Stored data entries –
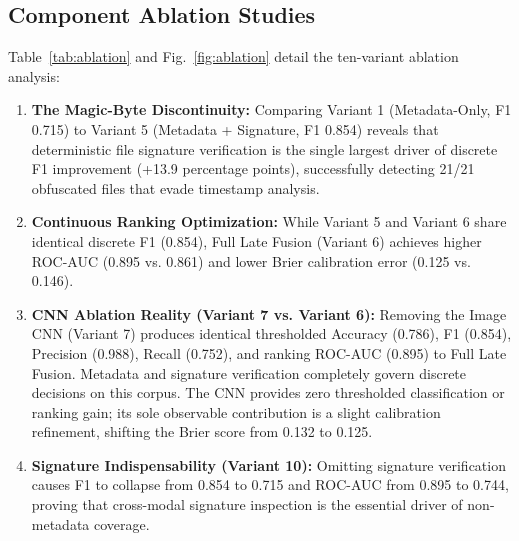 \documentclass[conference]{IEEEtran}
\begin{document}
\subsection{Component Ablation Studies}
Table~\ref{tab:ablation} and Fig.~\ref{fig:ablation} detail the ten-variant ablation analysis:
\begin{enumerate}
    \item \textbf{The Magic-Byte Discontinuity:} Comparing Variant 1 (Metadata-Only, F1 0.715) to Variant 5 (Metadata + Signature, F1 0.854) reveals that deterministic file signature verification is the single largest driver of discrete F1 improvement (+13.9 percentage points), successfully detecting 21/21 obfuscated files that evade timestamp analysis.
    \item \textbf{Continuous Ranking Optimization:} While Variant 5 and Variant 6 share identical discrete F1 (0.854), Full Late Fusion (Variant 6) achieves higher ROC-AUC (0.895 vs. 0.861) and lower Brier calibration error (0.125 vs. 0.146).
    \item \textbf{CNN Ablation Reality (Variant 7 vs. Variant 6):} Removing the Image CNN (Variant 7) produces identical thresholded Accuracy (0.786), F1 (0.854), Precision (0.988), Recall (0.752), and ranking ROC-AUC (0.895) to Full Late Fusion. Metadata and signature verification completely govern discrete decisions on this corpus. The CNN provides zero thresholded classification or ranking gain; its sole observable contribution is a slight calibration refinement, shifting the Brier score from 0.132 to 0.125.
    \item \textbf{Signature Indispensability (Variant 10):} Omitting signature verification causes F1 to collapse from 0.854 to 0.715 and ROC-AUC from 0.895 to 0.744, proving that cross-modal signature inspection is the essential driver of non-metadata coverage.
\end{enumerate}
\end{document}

...

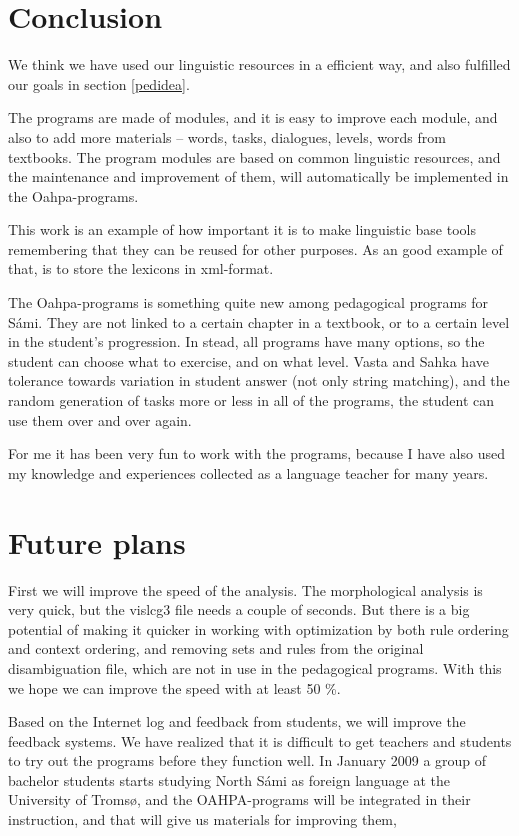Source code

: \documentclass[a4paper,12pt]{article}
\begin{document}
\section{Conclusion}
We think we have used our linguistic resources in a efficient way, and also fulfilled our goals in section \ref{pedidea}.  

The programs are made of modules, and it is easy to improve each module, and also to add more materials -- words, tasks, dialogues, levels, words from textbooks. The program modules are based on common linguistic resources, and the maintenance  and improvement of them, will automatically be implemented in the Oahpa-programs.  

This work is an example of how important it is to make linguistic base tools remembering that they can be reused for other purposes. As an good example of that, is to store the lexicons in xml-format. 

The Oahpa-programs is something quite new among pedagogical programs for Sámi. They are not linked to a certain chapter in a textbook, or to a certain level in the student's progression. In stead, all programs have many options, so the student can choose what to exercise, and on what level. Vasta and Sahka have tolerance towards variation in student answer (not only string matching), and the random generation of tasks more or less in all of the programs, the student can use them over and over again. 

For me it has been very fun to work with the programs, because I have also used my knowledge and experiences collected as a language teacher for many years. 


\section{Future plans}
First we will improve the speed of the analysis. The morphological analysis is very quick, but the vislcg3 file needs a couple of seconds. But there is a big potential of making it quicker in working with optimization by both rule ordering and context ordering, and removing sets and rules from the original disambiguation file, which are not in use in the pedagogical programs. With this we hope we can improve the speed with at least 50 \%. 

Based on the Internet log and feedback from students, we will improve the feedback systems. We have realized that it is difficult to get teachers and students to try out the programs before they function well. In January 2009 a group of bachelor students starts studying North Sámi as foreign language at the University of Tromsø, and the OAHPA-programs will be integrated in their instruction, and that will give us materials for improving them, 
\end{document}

--

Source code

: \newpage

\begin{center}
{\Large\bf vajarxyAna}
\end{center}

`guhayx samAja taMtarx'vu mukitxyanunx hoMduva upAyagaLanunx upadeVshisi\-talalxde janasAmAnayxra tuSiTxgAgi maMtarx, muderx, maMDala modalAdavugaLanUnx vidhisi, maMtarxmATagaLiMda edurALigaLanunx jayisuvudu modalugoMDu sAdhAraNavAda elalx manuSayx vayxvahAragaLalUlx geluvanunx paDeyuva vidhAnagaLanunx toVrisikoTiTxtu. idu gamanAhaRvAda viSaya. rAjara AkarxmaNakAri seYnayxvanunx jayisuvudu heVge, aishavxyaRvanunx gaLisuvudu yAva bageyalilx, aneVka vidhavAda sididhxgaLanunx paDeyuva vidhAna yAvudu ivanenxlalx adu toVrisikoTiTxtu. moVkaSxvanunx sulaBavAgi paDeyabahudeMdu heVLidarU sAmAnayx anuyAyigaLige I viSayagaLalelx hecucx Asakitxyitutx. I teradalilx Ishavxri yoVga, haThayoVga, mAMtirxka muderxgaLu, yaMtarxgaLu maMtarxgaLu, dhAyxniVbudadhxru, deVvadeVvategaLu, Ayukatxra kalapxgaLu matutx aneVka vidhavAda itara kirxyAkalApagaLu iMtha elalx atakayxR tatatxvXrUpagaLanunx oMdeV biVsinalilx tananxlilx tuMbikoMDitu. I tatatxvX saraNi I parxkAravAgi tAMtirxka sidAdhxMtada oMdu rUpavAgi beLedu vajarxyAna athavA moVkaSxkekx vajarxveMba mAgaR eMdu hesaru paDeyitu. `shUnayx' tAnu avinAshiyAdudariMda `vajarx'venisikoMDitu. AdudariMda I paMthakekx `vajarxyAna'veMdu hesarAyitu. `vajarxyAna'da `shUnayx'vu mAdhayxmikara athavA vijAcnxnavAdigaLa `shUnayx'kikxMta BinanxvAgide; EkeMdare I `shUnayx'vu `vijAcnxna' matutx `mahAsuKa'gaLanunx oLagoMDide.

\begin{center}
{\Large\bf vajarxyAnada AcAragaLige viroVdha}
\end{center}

WORK TO BE COMPLETED –
Look for the word "driver" in the data, then return every line that contains it.

PROBLEM SOLUTION –
    \item \textbf{The Magic-Byte Discontinuity:} Comparing Variant 1 (Metadata-Only, F1 0.715) to Variant 5 (Metadata + Signature, F1 0.854) reveals that deterministic file signature verification is the single largest driver of discrete F1 improvement (+13.9 percentage points), successfully detecting 21/21 obfuscated files that evade timestamp analysis.
    \item \textbf{Signature Indispensability (Variant 10):} Omitting signature verification causes F1 to collapse from 0.854 to 0.715 and ROC-AUC from 0.895 to 0.744, proving that cross-modal signature inspection is the essential driver of non-metadata coverage.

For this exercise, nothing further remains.